Валя грустно кивнул и показал на зашторенное окно.
– На дворе-то ночь.
Я не поверил и пощелкал сперва по горлу, потом по бутылочному стеклу.
– И снег, – совсем грустно добавил Валя.
Я понял, что он не шутит. Что-то большое и угловатое зашевелилось внутри, больно задевая за тесную оболочку тела.
«Пожаловала», – подумал я про себя, а вслух произнес другое.
– Валь, – сказал я виновато. – Это из-за меня. Я уж пойду.
– Куда ты пойдешь? Там же эти… Нетушки, оставайся. И водка еще не допита.
– Может, ушли? – сказал я, чтобы не показать, что трушу.
«Ночь, снег… Видно, всерьез за меня взялась Галактическая охранка, раз устраивает локальную деформацию».
– Может, и ушли. Только одного я сейчас с лестницы спустил.
– Кого, Валя?
– Ну, еще одного. Третьего.
– Какого третьего? Их же там было двое.
– Какого, какого… Да такого, в черном пальто, с портфелем. Да пес с ним, Санек. Спустил и спустил. Спустил и правильно сделал. Больше не сунется. А сунется…

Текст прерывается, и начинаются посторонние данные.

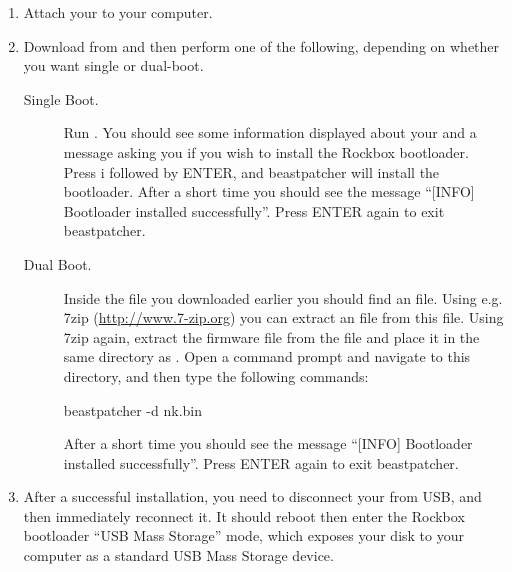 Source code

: \begin{enumerate}

\item Attach your \dap{} to your computer.

\item Download  from
and then perform one of the following, depending on whether you want single
or dual-boot.

\begin{description}
\item [Single Boot.] Run . You should see some
information displayed about
your \dap{} and a message asking you if you wish to install the Rockbox
bootloader. Press i followed by ENTER, and beastpatcher will
install the bootloader. After a short time you should see the message
``[INFO] Bootloader installed successfully''. Press ENTER again to exit
beastpatcher.

\item [Dual Boot.] Inside the  file you downloaded earlier
you should find an  file.  Using e.g. 7zip
(\url{http://www.7-zip.org}) you can extract an  file from this
 file.  Using 7zip again, extract the \playerman{} firmware file
 from the  file and place it in the same
directory as .  Open a command prompt and navigate
to this directory, and then type the following commands:

\begin{code} 
    beastpatcher -d nk.bin
\end{code}

After a short time you should see the message
``[INFO] Bootloader installed successfully''. Press ENTER again to exit
beastpatcher.
\end{description}

\item After a successful installation, you need to disconnect your \dap{} from
USB, and then immediately reconnect it. It should reboot then enter the Rockbox
bootloader ``USB Mass Storage'' mode, which exposes your \daps{} disk to your
computer as a standard USB Mass Storage device.
\end{enumerate}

В прихожей робко-робко пролепетал звонок. Вообще-то, когда не надо, он грохочет почище тракторного мотора. А сейчас почему-то сробел.
– Сунулся, – грозно сказал Валюша, и не успел я и слова молвить, как Валентин Павлович Очеретич, вывалившись мешком в переднюю, уже отщелкивал французский замок и заносил для удара руку.

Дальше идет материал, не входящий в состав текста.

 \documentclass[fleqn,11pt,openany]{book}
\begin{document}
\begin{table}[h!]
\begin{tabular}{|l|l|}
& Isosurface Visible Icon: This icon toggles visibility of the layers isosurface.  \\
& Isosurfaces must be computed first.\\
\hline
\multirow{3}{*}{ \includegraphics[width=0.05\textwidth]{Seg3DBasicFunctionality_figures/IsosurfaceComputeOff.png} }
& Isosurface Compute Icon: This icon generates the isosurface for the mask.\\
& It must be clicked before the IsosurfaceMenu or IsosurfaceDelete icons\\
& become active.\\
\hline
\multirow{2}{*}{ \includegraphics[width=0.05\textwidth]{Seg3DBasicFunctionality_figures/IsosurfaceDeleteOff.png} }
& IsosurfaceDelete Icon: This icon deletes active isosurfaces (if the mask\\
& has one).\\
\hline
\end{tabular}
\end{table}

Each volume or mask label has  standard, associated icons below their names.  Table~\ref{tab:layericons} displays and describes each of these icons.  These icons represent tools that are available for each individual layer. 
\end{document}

Чтоб не допустить напрасного душегубства, я просунулся между Валей и дверным косяком и занял упреждающую позицию.
3. Фашист в лестничном свете и яд, который пригорает на кухне
На пороге в оплывающих хлопьях снега стоял самый обыкновенный фашист и целился в нас из автомата. Автомат был большой, немецкий, с влажным вороненым стволом, от которого пахло собачиной.

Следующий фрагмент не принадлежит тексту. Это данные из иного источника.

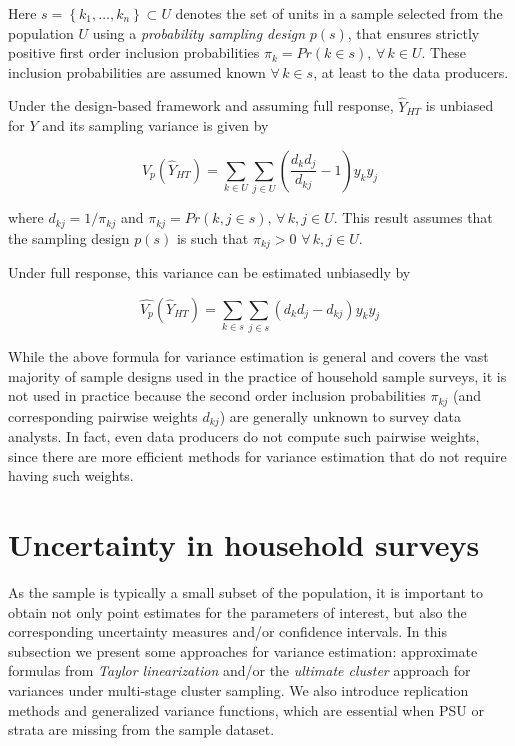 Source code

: \documentclass[
  12pt,
]{book}
\begin{document}
Here \(s = \left\{ k_1, \ldots, k_n \right\} \subset U\) denotes the set of units in a sample selected from the population \(U\) using a \emph{probability sampling design} \(p(s)\), that ensures strictly positive first order inclusion probabilities \(\pi_k = Pr(k \in s), \, \forall \, k \in U\). These inclusion probabilities are assumed known \(\forall \, k \in s\), at least to the data producers.

Under the design-based framework and assuming full response, \(\widehat Y _{HT}\) is unbiased for \(Y\) and its sampling variance is given by

\[
V_p \left( \widehat{Y}_{HT} \right) = \sum_{k \in U} \sum_{j \in U} \left( \frac {d_k d_j} {d_{kj}} - 1 \right) y_k y_j
\]

where \(d_{kj} = 1 / \pi_{kj}\) and \(\pi_{kj} = Pr(k,j \in s), \, \forall \, k,j \in U\). This result assumes that the sampling design \(p(s)\) is such that \(\pi_{kj} > 0 \,\, \forall \, k,j \in U\).

Under full response, this variance can be estimated unbiasedly by

\[
\widehat {V_p} \left( \widehat{Y}_{HT} \right) = \sum_{k \in s} \sum_{j \in s} \left( d_k d_j - d_{kj} \right) y_k y_j
\]

While the above formula for variance estimation is general and covers the vast majority of sample designs used in the practice of household sample surveys, it is not used in practice because the second order inclusion probabilities \(\pi_{kj}\) (and corresponding pairwise weights \(d_{kj}\)) are generally unknown to survey data analysts. In fact, even data producers do not compute such pairwise weights, since there are more efficient methods for variance estimation that do not require having such weights.

\hypertarget{uncertainty-in-household-surveys}{%
\section{Uncertainty in household surveys}\label{uncertainty-in-household-surveys}}

As the sample is typically a small subset of the population, it is important to obtain not only point estimates for the parameters of interest, but also the corresponding uncertainty measures and/or confidence intervals. In this subsection we present some approaches for variance estimation: approximate formulas from \emph{Taylor linearization} and/or the \emph{ultimate cluster} approach for variances under multi-stage cluster sampling. We also introduce replication methods and generalized variance functions, which are essential when PSU or strata are missing from the sample dataset.
\end{document}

Первым делом я поднял высоко руки и сказал увядшим, чуть слышным голосом то единственное, что знал по-немецки: Гитлер капут. Я понимал, что фраза звучит странновато, неизвестно, из какого времени вытащен этот овеществленный призрак – из 43 года или из 45-го. Германия на его памяти еще громко пердит или уже слабенько пукает. Но сказал и сказал, сказанного не воротишь.
Я слышал, как дышит мне в щеку Валька. Хрипло и зло – от водки и закипающей ярости. Валину бабку по матери сгноили в немецком лагере. Отца, Пауля Очеретича, убили в 45-м под Веной. Сам Валька в то время сидел в материнской утробе. Матери повезло, да не очень – за связь с иностранным подданным в России по головке не гладили. И ей досталось от свастики, но уже нашей, пятиконечной. Так что у Валентина Павловича имелось полное моральное право наливаться священной злобой и дать этой злобе выход.
Я молчал. Валя дышал. Ствол автомата покачивался.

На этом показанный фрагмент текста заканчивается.